There’s one big ideological problem remaining, though – their aversion to universality, and to anyone getting ‘something for nothing’.  Instead of simply implementing their wage support plan, immediately, for all companies, the result is that there is an application process; and processing applications – by a civil service which is likely to be hit by sickness absence, self-isolation and a host of other priorities – inevitably means a delay.  For companies facing a sudden and complete loss of income, with no certainty about when or even whether that income will be restored, delay means laying staff off today, not next week.  They can’t even legally borrow money to tide them over – borrowing money with no guarantee of any income stream would be unlawfully trading whilst technically insolvent, and because there is an application process even the government payments are not guaranteed.

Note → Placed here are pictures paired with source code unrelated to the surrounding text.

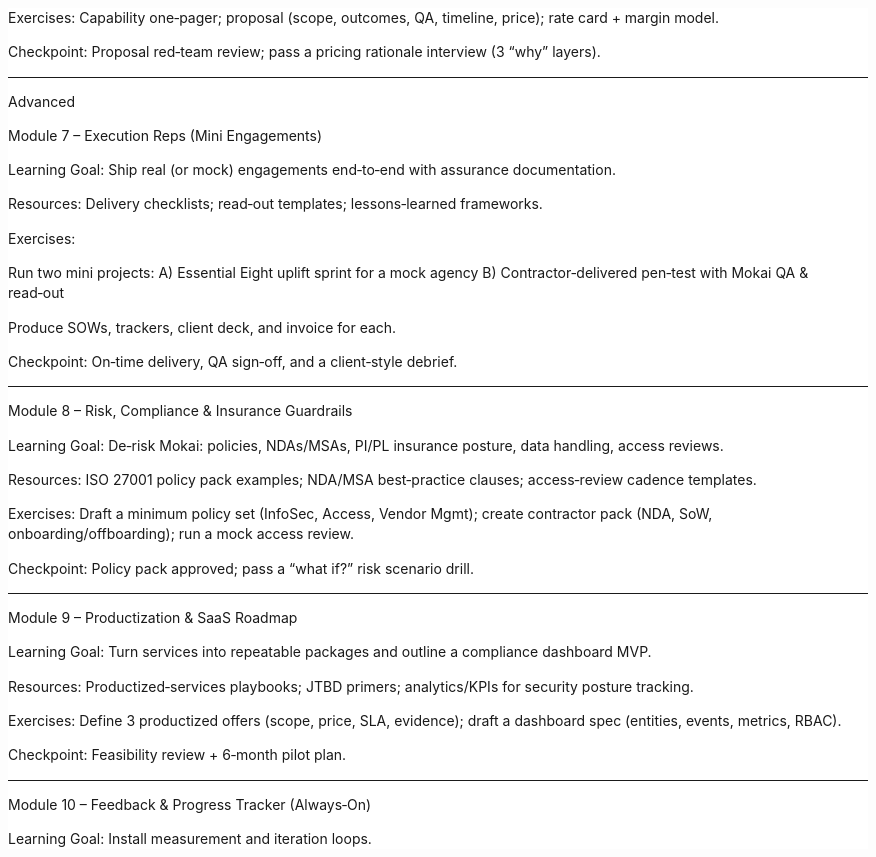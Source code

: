 Exercises: Capability one‑pager; proposal (scope, outcomes, QA, timeline, price); rate card + margin model.

Checkpoint: Proposal red‑team review; pass a pricing rationale interview (3 “why” layers).


---

Advanced

Module 7 – Execution Reps (Mini Engagements)

Learning Goal: Ship real (or mock) engagements end‑to‑end with assurance documentation.

Resources: Delivery checklists; read‑out templates; lessons‑learned frameworks.

Exercises:

Run two mini projects: A) Essential Eight uplift sprint for a mock agency B) Contractor‑delivered pen‑test with Mokai QA & read‑out

Produce SOWs, trackers, client deck, and invoice for each.


Checkpoint: On‑time delivery, QA sign‑off, and a client‑style debrief.


---

Module 8 – Risk, Compliance & Insurance Guardrails

Learning Goal: De‑risk Mokai: policies, NDAs/MSAs, PI/PL insurance posture, data handling, access reviews.

Resources: ISO 27001 policy pack examples; NDA/MSA best‑practice clauses; access‑review cadence templates.

Exercises: Draft a minimum policy set (InfoSec, Access, Vendor Mgmt); create contractor pack (NDA, SoW, onboarding/offboarding); run a mock access review.

Checkpoint: Policy pack approved; pass a “what if?” risk scenario drill.


---

Module 9 – Productization & SaaS Roadmap

Learning Goal: Turn services into repeatable packages and outline a compliance dashboard MVP.

Resources: Productized‑services playbooks; JTBD primers; analytics/KPIs for security posture tracking.

Exercises: Define 3 productized offers (scope, price, SLA, evidence); draft a dashboard spec (entities, events, metrics, RBAC).

Checkpoint: Feasibility review + 6‑month pilot plan.


---

Module 10 – Feedback & Progress Tracker (Always‑On)

Learning Goal: Install measurement and iteration loops.
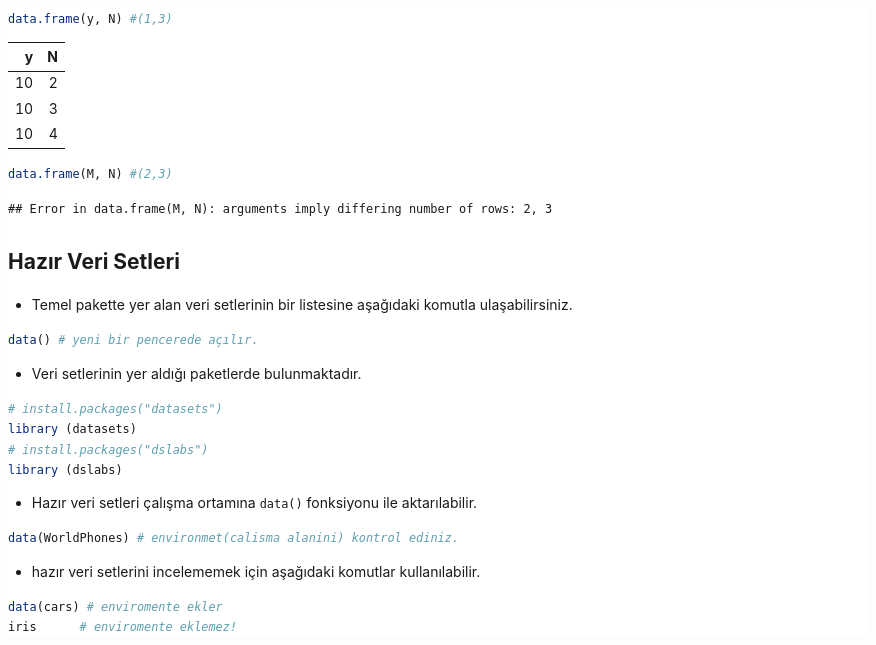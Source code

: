 </div>



```r
data.frame(y, N) #(1,3)
```

<div class="kable-table">

|  y|  N|
|--:|--:|
| 10|  2|
| 10|  3|
| 10|  4|

</div>


```r
data.frame(M, N) #(2,3)
```

```
## Error in data.frame(M, N): arguments imply differing number of rows: 2, 3
```

## Hazır Veri Setleri

- Temel pakette yer alan veri setlerinin bir listesine aşağıdaki komutla ulaşabilirsiniz.


```r
data() # yeni bir pencerede açılır.
```

- Veri setlerinin yer aldığı paketlerde bulunmaktadır.


```r
# install.packages("datasets")
library (datasets)
# install.packages("dslabs")
library (dslabs)
```

- Hazır veri setleri çalışma ortamına `data()` fonksiyonu ile aktarılabilir.


```r
data(WorldPhones) # environmet(calisma alanini) kontrol ediniz. 
```

- hazır veri setlerini incelememek için aşağıdaki komutlar kullanılabilir. 


```r
data(cars) # enviromente ekler
iris      # enviromente eklemez!
```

I’ve seen a meme on social media suggesting that large companies don’t need bailouts because they can simply borrow against their assets.  This ignores the effects of decades of financial engineering – many companies have no assets to speak of.  We have airlines which lease rather than own their planes; hotel companies which lease rather than own their buildings, transport and haulage companies (including the railway operators) which lease rather than own their vehicles, and services companies which lease rather than own their offices and most of the equipment in them – even down to the water coolers.  The capital is owned by banks and other financial services companies, not by the businesses themselves; the only ‘asset’ against which they can borrow is anticipated future income.  And for many companies, that ‘asset’ has just been instantly wiped out, whilst for many others in a whole range of sectors it is diminishing rapidly.
If they are serious about ‘doing whatever it takes’, the Chancellor will bring forward a fourth attempt, which embraces universality and makes the payments automatically to all private companies, in a range of sectors at least, immediately, based on their HMRC reporting in previous months.  He can always come back later, if he really wants to, when there is more time to consider the matter thoroughly, and claw back any payments subsequently deemed to have been unnecessary by taxing any excess profits.